Depois da feliz experiência, uma metragem gótica que consolidava o melhor de dois mundos (o cinema sonoro e o mudo), aconteceram enésimas adaptações, grande parte delas fora do estatuto do memorável. Em 1991, a Disney, determinada a sair das ruas de amargura que frequentava, lança-se numa animação tecnicamente gloriosa, assim como musicalmente cativante para um vasto leque de audiências. Hoje tido como uma das melhores produções da casa do Rato Mickey, é então que aparece entre nós … isto.
Temos efeitos visuais, cenários grandiosamente artificiais, um elenco que está ali para cumprir o cheque (só Luke Evans parece funcionar num filme com grandes erros de casting, de onde não se livre sequer Emma Watson) e, claro, zero em criatividade. Este novo A Bela e o Monstro chega quase a ser um frame-to-frame da amada animação, um declarado “remake” espalhafatoso que demonstra o quanto o estúdio está empenhado em manter o seu rigor mortis de conformismos mercantis.

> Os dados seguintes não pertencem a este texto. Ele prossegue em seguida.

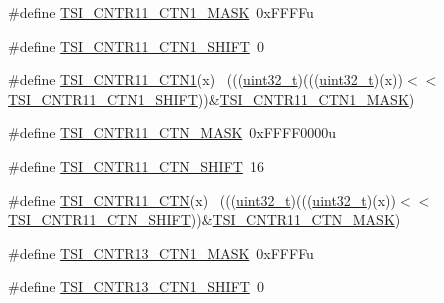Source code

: \begin{DoxyCompactItemize}
\item 
\#define \hyperlink{group___t_s_i___register___masks_ga20e6e5cb203746144a70994cf2b686ef}{T\+S\+I\+\_\+\+C\+N\+T\+R11\+\_\+\+C\+T\+N1\+\_\+\+M\+A\+SK}~0x\+F\+F\+F\+Fu
\item 
\#define \hyperlink{group___t_s_i___register___masks_gad389afd656e4be5c3a0d57d32a401db5}{T\+S\+I\+\_\+\+C\+N\+T\+R11\+\_\+\+C\+T\+N1\+\_\+\+S\+H\+I\+FT}~0
\item 
\#define \hyperlink{group___t_s_i___register___masks_ga5603c5277384add87a5972f0b2360395}{T\+S\+I\+\_\+\+C\+N\+T\+R11\+\_\+\+C\+T\+N1}(x)                                          ~(((\hyperlink{_p_e___types_8h_a33594304e786b158f3fb30289278f5af}{uint32\+\_\+t})(((\hyperlink{_p_e___types_8h_a33594304e786b158f3fb30289278f5af}{uint32\+\_\+t})(x))$<$$<$\hyperlink{group___t_s_i___register___masks_gad389afd656e4be5c3a0d57d32a401db5}{T\+S\+I\+\_\+\+C\+N\+T\+R11\+\_\+\+C\+T\+N1\+\_\+\+S\+H\+I\+FT}))\&\hyperlink{group___t_s_i___register___masks_ga20e6e5cb203746144a70994cf2b686ef}{T\+S\+I\+\_\+\+C\+N\+T\+R11\+\_\+\+C\+T\+N1\+\_\+\+M\+A\+SK})
\item 
\#define \hyperlink{group___t_s_i___register___masks_ga12ceb148771123d3f985c95857174665}{T\+S\+I\+\_\+\+C\+N\+T\+R11\+\_\+\+C\+T\+N\+\_\+\+M\+A\+SK}~0x\+F\+F\+F\+F0000u
\item 
\#define \hyperlink{group___t_s_i___register___masks_ga72c3ce0896c8ead8cf9cb28dc3bbf082}{T\+S\+I\+\_\+\+C\+N\+T\+R11\+\_\+\+C\+T\+N\+\_\+\+S\+H\+I\+FT}~16
\item 
\#define \hyperlink{group___t_s_i___register___masks_ga1a9e70bef0e36f21e2432aef2cc97fc7}{T\+S\+I\+\_\+\+C\+N\+T\+R11\+\_\+\+C\+TN}(x)                                            ~(((\hyperlink{_p_e___types_8h_a33594304e786b158f3fb30289278f5af}{uint32\+\_\+t})(((\hyperlink{_p_e___types_8h_a33594304e786b158f3fb30289278f5af}{uint32\+\_\+t})(x))$<$$<$\hyperlink{group___t_s_i___register___masks_ga72c3ce0896c8ead8cf9cb28dc3bbf082}{T\+S\+I\+\_\+\+C\+N\+T\+R11\+\_\+\+C\+T\+N\+\_\+\+S\+H\+I\+FT}))\&\hyperlink{group___t_s_i___register___masks_ga12ceb148771123d3f985c95857174665}{T\+S\+I\+\_\+\+C\+N\+T\+R11\+\_\+\+C\+T\+N\+\_\+\+M\+A\+SK})
\item 
\#define \hyperlink{group___t_s_i___register___masks_ga9671deb8a78c5ef99068b0244f19f125}{T\+S\+I\+\_\+\+C\+N\+T\+R13\+\_\+\+C\+T\+N1\+\_\+\+M\+A\+SK}~0x\+F\+F\+F\+Fu
\item 
\#define \hyperlink{group___t_s_i___register___masks_gad19e50775ced3a5322d93b67c6019536}{T\+S\+I\+\_\+\+C\+N\+T\+R13\+\_\+\+C\+T\+N1\+\_\+\+S\+H\+I\+FT}~0

\end{DoxyCompactItemize}
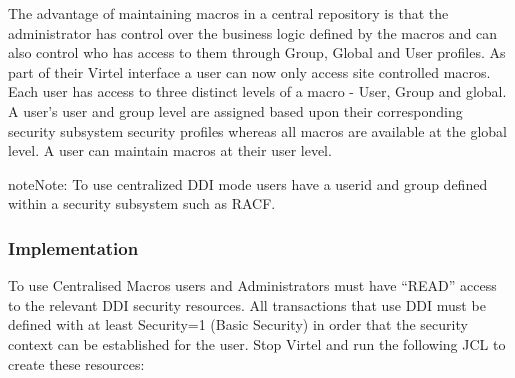 \documentclass[letterpaper,10pt,english]{sphinxmanual}
\begin{document}
The advantage of maintaining macros in a central repository is that the administrator has control over the business logic defined by the macros and can also control who has access to them through Group, Global and User profiles. As part of their Virtel interface a user can now only access site controlled macros. Each user has access to three distinct levels of a macro - User, Group and global. A user’s user and group level are assigned based upon their corresponding security subsystem security profiles whereas all macros are available at the global level. A user can maintain macros at their user level.

\begin{sphinxadmonition}{note}{Note:}
To use centralized DDI mode users have a userid and group defined within a security subsystem such as RACF.
\end{sphinxadmonition}

\ignorespaces 

\subsubsection{Implementation}
\label{\detokenize{Customization:implementation}}\label{\detokenize{Customization:index-86}}
To use Centralised Macros users and Administrators must have “READ” access to the relevant DDI security resources. All transactions that use DDI must be defined with at least Security=1 (Basic Security) in order that the security context can be established for the user.  Stop Virtel and run the following JCL to create these resources:
\end{document}
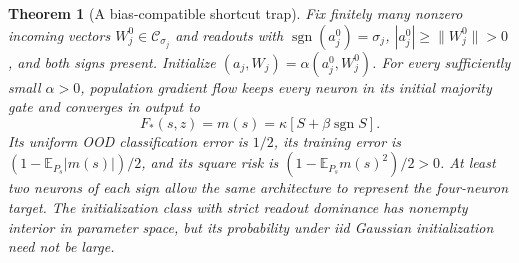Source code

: \documentclass[11pt]{article}
\newtheorem{theorem}{Theorem}\newtheorem{lemma}[theorem]{Lemma}
\newcommand{\E}{\mathbb E}\newcommand{\R}{\mathbb R}
\begin{document}
\begin{theorem}[A bias-compatible shortcut trap]
Fix finitely many nonzero incoming vectors $W_j^0\in\mathcal C_{\sigma_j}$
and readouts with $\operatorname{sgn}(a_j^0)=\sigma_j$,
$|a_j^0|\ge\|W_j^0\|>0$, and both signs present.
Initialize $(a_j,W_j)=\alpha(a_j^0,W_j^0)$.
For every sufficiently small $\alpha>0$, population gradient flow
keeps every neuron in its initial majority gate and converges in output
to
\[
 F_*(s,z)=m(s)=\kappa[S+\beta\operatorname{sgn}S].
\]
Its uniform OOD classification error is $1/2$, its training error is
$(1-\E_{P_s}|m(s)|)/2$, and its square risk is
$(1-\E_{P_s}m(s)^2)/2>0$.
At least two neurons of each sign allow the same architecture to
represent the four-neuron target. The initialization class with strict
readout dominance has nonempty interior in parameter space, but its
probability under iid Gaussian initialization need not be large.
\end{theorem}
\end{document}
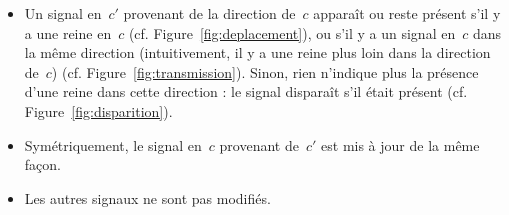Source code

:  \begin{itemize} 

\item{%
Un signal en~$c'$ provenant de la direction de~$c$ apparaît ou reste présent s'il y a une reine en~$c$ (cf. Figure~\ref{fig:deplacement}), ou s'il y a un signal en~$c$ dans la même direction (intuitivement, il y a une reine plus loin dans la direction de~$c$) (cf. Figure~\ref{fig:transmission}). Sinon, rien n'indique plus la présence d'une reine dans cette direction : le signal disparaît s'il était présent (cf. Figure~\ref{fig:disparition}). }

\item{ Symétriquement, le signal en~$c$ provenant de~$c'$ est mis à jour de la même façon.}

\item{ Les autres signaux ne sont pas modifiés. }
  


\end{itemize}

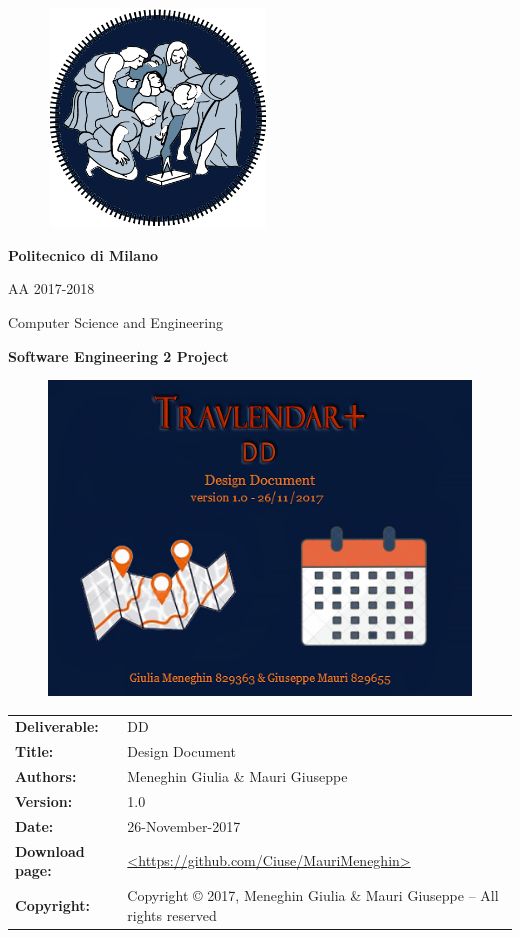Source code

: \documentclass [12pt]{article}
\begin{document}
\begin{figure}[ht!]
\centering
\includegraphics[height=5.8cm,width=5.8cm]{logopoli.png}
\end{figure}
\begin{large}
\centerline{\textbf{Politecnico di Milano} }
\centerline{AA 2017-2018}
\vspace{0.5cm}
\centerline{Computer Science and Engineering}
\centerline{\textbf{Software Engineering 2 Project}}
\end{large}
\begin{figure}[ht!]
\centering
\includegraphics[width=\linewidth]{Immaginecopertina.png}
\end{figure} 

\clearpage

\begin{table}[h!]
\begin{tabu} to \textwidth { X[0.3,r,p] X[0.7,l,p] }
\hline

\textbf{Deliverable:} & DD\\
\textbf{Title:} & Design Document \\
\textbf{Authors:} & Meneghin Giulia \& Mauri Giuseppe \\
\textbf{Version:} & 1.0 \\ 
\textbf{Date:} & 26-November-2017 \\
\textbf{Download page:} & \url{<https://github.com/Ciuse/MauriMeneghin>} \\
\textbf{Copyright:} & Copyright © 2017, Meneghin Giulia \& Mauri Giuseppe – All rights reserved \\
\hline
\end{tabu}
\end{table}
\end{document}

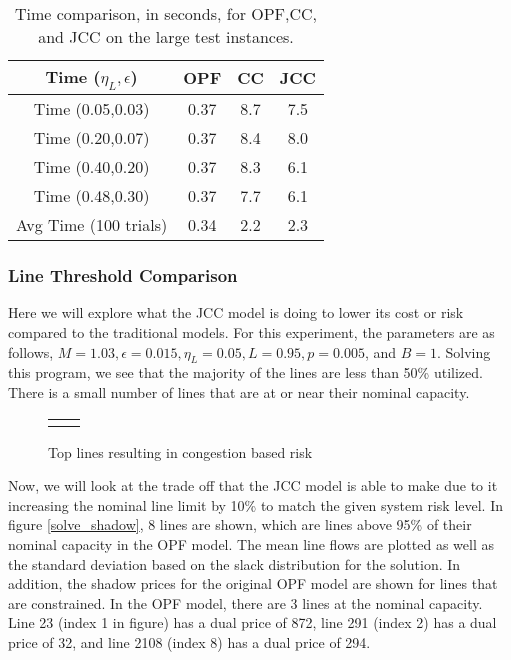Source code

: \begin{table}
\centering
\begin{tabular}{| c| c c c| }
\hline
Time ($\eta_L,\epsilon$) & OPF & CC & JCC \\
\hline
\hline
Time (0.05,0.03)& 0.37  & 8.7 & 7.5 \\
Time (0.20,0.07)& 0.37  & 8.4 & 8.0 \\
Time (0.40,0.20)& 0.37  & 8.3 & 6.1 \\
Time (0.48,0.30)& 0.37  & 7.7 & 6.1 \\
\hline
\hline
Avg Time (100 trials)& 0.34  & 2.2 & 2.3 \\
\hline
\end{tabular}
\caption{Time comparison, in seconds, for OPF,CC, and JCC on the large test instances.}\label{solve_time}
\end{table}


\subsubsection*{Line Threshold Comparison}
Here we will explore what the JCC model is doing to lower its cost or risk compared to the traditional models.  For this experiment, the parameters are as follows, $M=1.03, \epsilon=0.015, \eta_L=0.05, L=0.95, p=0.005$, and $B=1$.  Solving this program, we see that the majority of the lines are less than 50\% utilized.  There is a small number of lines that are at or near their nominal capacity.

\begin{figure}
\begin{tabular}{c c}

&

\end{tabular}
\caption{Top lines resulting in congestion based risk}
\end{figure}


Now, we will look at the trade off that the JCC model is able to make due to it increasing the nominal line limit by 10\% to match the given system risk level.  In figure \ref{solve_shadow}, 8 lines are shown, which are lines above 95\% of their nominal capacity in the OPF model.  The mean line flows are plotted as well as the standard deviation based on the slack distribution for the solution.  
In addition, the shadow prices for the original OPF model are shown for lines that are constrained.  In the OPF model, there are 3 lines at the nominal capacity.  Line 23 (index 1 in figure) has a dual price of 872, line 291 (index 2) has a dual price of 32, and line 2108 (index 8) has a dual price of 294.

Pelo vistos, parece ser tendência para aqueles lados. Já com Cinderela e O Livro da Selva se assistiu a essa avarenta apropriação do legado e, como tal, o resultado parece somente o lisonjear um património, em vez de construir novas narrativas para gerações futuras. Não seria mais fácil relançar o clássico do que gastar “rios de dinheiro” numa obra copista? Nostalgia ou não, a verdade é que tudo é fruto de uma indústria que se contenta com o mesmo espectáculo de sempre, onde os atributos técnicos do costume prevalecem frente à arte de contar uma História. Mas as pessoas vão adorar? Claro que vão, faz tudo parte de uma experiência de recordações, mas o que vemos é um filme de 1991, não uma sofisticação de 2017. Duas horas divididas entre o completamente vazio e a palha desnecessária.